**Activity**
Pull every line holding the word "goreleaser" out of the data and copy it.

Source texts of formatted documents:
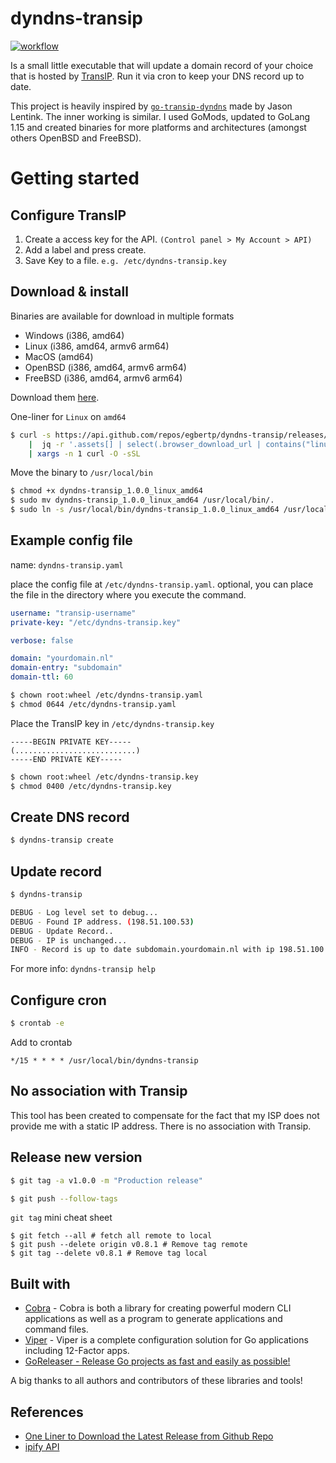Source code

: # dyndns-transip

[![workflow](https://github.com/egbertp/dyndns-transip/workflows/goreleaser/badge.svg)](https://github.com/egbertp/dyndns-transip/releases)



Is a small little executable that will update a domain record of your choice that is hosted by [TransIP](https://www.transip.nl/). Run it via cron to keep your DNS record up to date.

This project is heavily inspired by [`go-transip-dyndns`](https://github.com/jlentink/go-transip-dyndns) made by Jason Lentink. The inner working is similar. I used GoMods, updated to GoLang 1.15 and created binaries for more platforms and architectures (amongst others OpenBSD and FreeBSD).

# Getting started 

## Configure TransIP

1. Create a access key for the API. `(Control panel > My Account > API)`
2. Add a label and press create.
3. Save Key to a file. `e.g. /etc/dyndns-transip.key`

## Download & install

Binaries are available for download in multiple formats

* Windows (i386, amd64)
* Linux (i386, amd64, armv6 arm64)
* MacOS (amd64)
* OpenBSD (i386, amd64, armv6 arm64)
* FreeBSD (i386, amd64, armv6 arm64)

Download them [here](https://github.com/egbertp/dyndns-transip/releases).

One-liner for `Linux` on `amd64`
```sh
$ curl -s https://api.github.com/repos/egbertp/dyndns-transip/releases/latest \
    |  jq -r '.assets[] | select(.browser_download_url | contains("linux_amd64")) | .browser_download_url' \
    | xargs -n 1 curl -O -sSL
```

Move the binary to `/usr/local/bin`
```sh
$ chmod +x dyndns-transip_1.0.0_linux_amd64
$ sudo mv dyndns-transip_1.0.0_linux_amd64 /usr/local/bin/.
$ sudo ln -s /usr/local/bin/dyndns-transip_1.0.0_linux_amd64 /usr/local/bin/dyndns-transip
```

## Example config file

name: `dyndns-transip.yaml`

place the config file at `/etc/dyndns-transip.yaml`.
optional, you can place the file in the directory where you execute the command.

```yaml
username: "transip-username"
private-key: "/etc/dyndns-transip.key"

verbose: false

domain: "yourdomain.nl"
domain-entry: "subdomain"
domain-ttl: 60
```

```sh
$ chown root:wheel /etc/dyndns-transip.yaml
$ chmod 0644 /etc/dyndns-transip.yaml
```

Place the TransIP key in `/etc/dyndns-transip.key`
```
-----BEGIN PRIVATE KEY-----
(...........................)
-----END PRIVATE KEY-----
```

```sh
$ chown root:wheel /etc/dyndns-transip.key
$ chmod 0400 /etc/dyndns-transip.key
```

## Create DNS record

```sh
$ dyndns-transip create
```

## Update record

```sh
$ dyndns-transip

DEBUG - Log level set to debug...
DEBUG - Found IP address. (198.51.100.53)
DEBUG - Update Record..
DEBUG - IP is unchanged...
INFO - Record is up to date subdomain.yourdomain.nl with ip 198.51.100.53.
```

For more info: `dyndns-transip help`

## Configure cron

```sh
$ crontab -e
```

Add to crontab
```
*/15 * * * * /usr/local/bin/dyndns-transip
```

## No association with Transip

This tool has been created to compensate for the fact that my ISP does not provide me with a static IP address. There is no association with Transip.

## Release new version 

```sh
$ git tag -a v1.0.0 -m "Production release"
```

```sh
$ git push --follow-tags
```

`git tag` mini cheat sheet
```
$ git fetch --all # fetch all remote to local
$ git push --delete origin v0.8.1 # Remove tag remote
$ git tag --delete v0.8.1 # Remove tag local
```

## Built with

* [Cobra](https://github.com/spf13/cobra) - Cobra is both a library for creating powerful modern CLI applications as well as a program to generate applications and command files.
* [Viper](https://github.com/spf13/viper) - Viper is a complete configuration solution for Go applications including 12-Factor apps.
* [GoReleaser - Release Go projects as fast and easily as possible!](https://goreleaser.com/)

A big thanks to all authors and contributors of these libraries and tools!

## References

* [One Liner to Download the Latest Release from Github Repo](https://gist.github.com/steinwaywhw/a4cd19cda655b8249d908261a62687f8)
* [ipify API](https://www.ipify.org/)
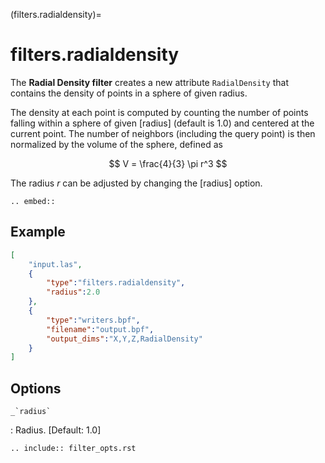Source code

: (filters.radialdensity)=

# filters.radialdensity

The **Radial Density filter** creates a new attribute `RadialDensity` that
contains the density of points in a sphere of given radius.

The density at each point is computed by counting the number of points falling
within a sphere of given [radius] (default is 1.0) and centered at the current
point. The number of neighbors (including the query point) is then normalized
by the volume of the sphere, defined as

$$
V = \frac{4}{3} \pi r^3
$$

The radius $r$ can be adjusted by changing the [radius] option.

```{eval-rst}
.. embed::
```

## Example

```json
[
    "input.las",
    {
        "type":"filters.radialdensity",
        "radius":2.0
    },
    {
        "type":"writers.bpf",
        "filename":"output.bpf",
        "output_dims":"X,Y,Z,RadialDensity"
    }
]
```

## Options

`` _`radius` ``

: Radius. \[Default: 1.0\]

```{eval-rst}
.. include:: filter_opts.rst
```
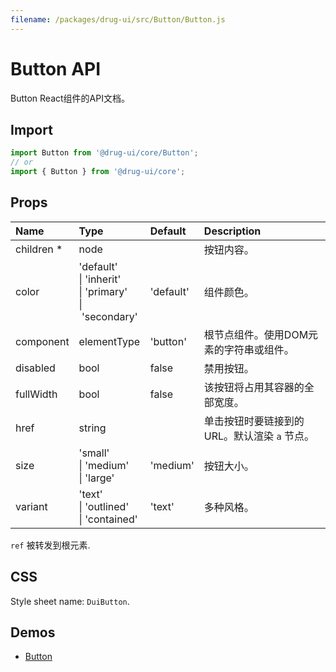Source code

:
 ```yaml
---
filename: /packages/drug-ui/src/Button/Button.js
---
```


# Button API

<p class="description">Button React组件的API文档。</p>

## Import

```js
import Button from '@drug-ui/core/Button';
// or
import { Button } from '@drug-ui/core';
```

## Props

| Name | Type | Default | Description |
|:-----|:-----|:--------|:------------|
| <span class="prop-name required">children&nbsp;*</span> | <span class="prop-type">node</span> |  | 按钮内容。 |
| <span class="prop-name">color</span> | <span class="prop-type">'default'<br>&#124;&nbsp;'inherit'<br>&#124;&nbsp;'primary'<br>&#124;&nbsp;'secondary'</span> | <span class="prop-default">'default'</span> | 组件颜色。 |
| <span class="prop-name">component</span> | <span class="prop-type">elementType</span> | <span class="prop-default">'button'</span> | 根节点组件。使用DOM元素的字符串或组件。 |
| <span class="prop-name">disabled</span> | <span class="prop-type">bool</span> | <span class="prop-default">false</span> | 禁用按钮。 |
| <span class="prop-name">fullWidth</span> | <span class="prop-type">bool</span> | <span class="prop-default">false</span> | 该按钮将占用其容器的全部宽度。 |
| <span class="prop-name">href</span> | <span class="prop-type">string</span> |  | 单击按钮时要链接到的URL。默认渲染 ```a``` 节点。 |
| <span class="prop-name">size</span> | <span class="prop-type">'small'<br>&#124;&nbsp;'medium'<br>&#124;&nbsp;'large'</span> | <span class="prop-default">'medium'</span> | 按钮大小。 |
| <span class="prop-name">variant</span> | <span class="prop-type">'text'<br>&#124;&nbsp;'outlined'<br>&#124;&nbsp;'contained'</span> | <span class="prop-default">'text'</span> | 多种风格。 |

`ref` 被转发到根元素.

## CSS

Style sheet name: `DuiButton`.

## Demos

- [Button](/components/buttons/)




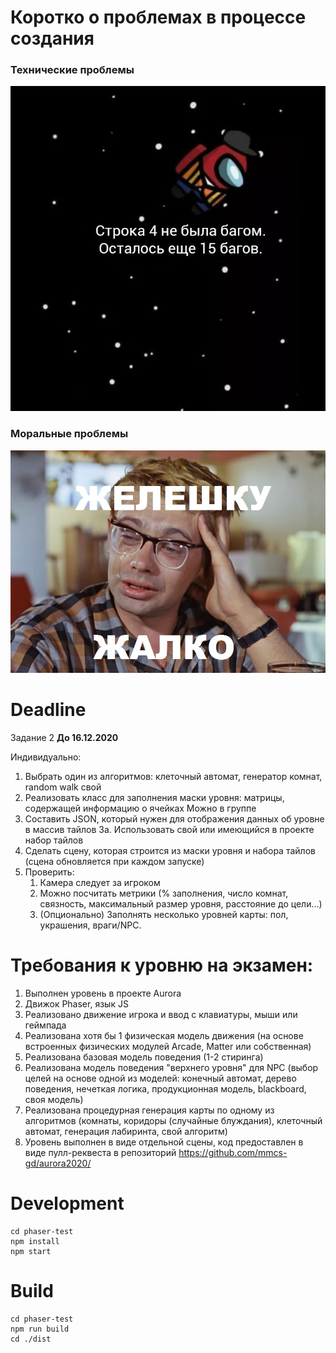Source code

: # Коротко о проблемах в процессе создания

### Технические проблемы
![alt text](img/bugs.jpg) 

### Моральные проблемы
![alt text](img/shurik.jpg) 

# Deadline

Задание 2 **До 16.12.2020**

Индивидуально:
1. Выбрать один из алгоритмов:
   клеточный автомат,
   генератор комнат,
   random walk
   свой
2. Реализовать класс для заполнения маски уровня:
   матрицы, содержащей информацию о ячейках
   Можно в группе
3. Составить JSON, который нужен для отображения
   данных об уровне в массив тайлов
   3а. Использовать свой или имеющийся в проекте набор тайлов
4. Сделать сцену, которая строится из маcки уровня и набора тайлов
   (сцена обновляется при каждом запуске)
5. Проверить:
    1. Камера следует за игроком
    2. Можно посчитать метрики
       (% заполнения, число комнат, связность, максимальный размер уровня, расстояние до цели...)
    3. (Опционально) Заполнять несколько уровней карты: пол, украшения, враги/NPC.
    
# Требования к уровню на экзамен:
1. Выполнен уровень в проекте Aurora 
2. Движок Phaser, язык JS 
3. Реализовано движение игрока и ввод с клавиатуры, мыши или геймпада 
4. Реализована хотя бы 1 физическая модель движения (на основе встроенных физических модулей Arcade, Matter или собственная) 
5. Реализована базовая модель поведения (1-2 стиринга) 
6. Реализована модель поведения "верхнего уровня" для NPC (выбор целей на основе одной из моделей: конечный автомат, дерево поведения, нечеткая логика, продукционная модель, blackboard, своя модель) 
7. Реализована процедурная генерация карты по одному из алгоритмов (комнаты, коридоры (случайные блуждания), клеточный автомат, генерация лабиринта, свой алгоритм) 
8. Уровень выполнен в виде отдельной сцены, код предоставлен в виде пулл-реквеста в репозиторий https://github.com/mmcs-gd/aurora2020/	    
    
# Development

```
cd phaser-test
npm install
npm start
```

# Build

```
cd phaser-test
npm run build
cd ./dist
```


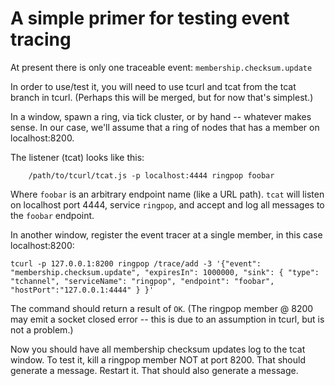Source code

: # A simple primer for testing event tracing
At present there is only one traceable event: `membership.checksum.update`

In order to use/test it, you will need to use tcurl and tcat from the tcat branch in tcurl. (Perhaps this will be merged, but for now that's simplest.)

In a window, spawn a ring, via tick cluster, or by hand -- whatever makes sense. In our case, we'll assume that a ring of nodes that has a member on localhost:8200.

The listener (tcat) looks like this:
```
    /path/to/tcurl/tcat.js -p localhost:4444 ringpop foobar
```
Where `foobar` is an arbitrary endpoint name (like a URL path). `tcat` will listen on localhost port 4444, service `ringpop`, and accept and log all messages to the `foobar` endpoint.

In another window, register the event tracer at a single member, in this case localhost:8200:
```
tcurl -p 127.0.0.1:8200 ringpop /trace/add -3 '{"event": "membership.checksum.update", "expiresIn": 1000000, "sink": { "type": "tchannel", "serviceName": "ringpop", "endpoint": "foobar", "hostPort":"127.0.0.1:4444" } }'
```
The command should return a result of `OK`. (The ringpop member @ 8200 may emit a socket closed error -- this is due to an assumption in tcurl, but is not a problem.)

Now you should have all membership checksum updates log to the tcat window. To test it, kill a ringpop member NOT at port 8200. That should generate a message. Restart it. That should also generate a message.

**Written answer**
[![workflow](https://github.com/egbertp/dyndns-transip/workflows/goreleaser/badge.svg)](https://github.com/egbertp/dyndns-transip/releases)
* [GoReleaser - Release Go projects as fast and easily as possible!](https://goreleaser.com/)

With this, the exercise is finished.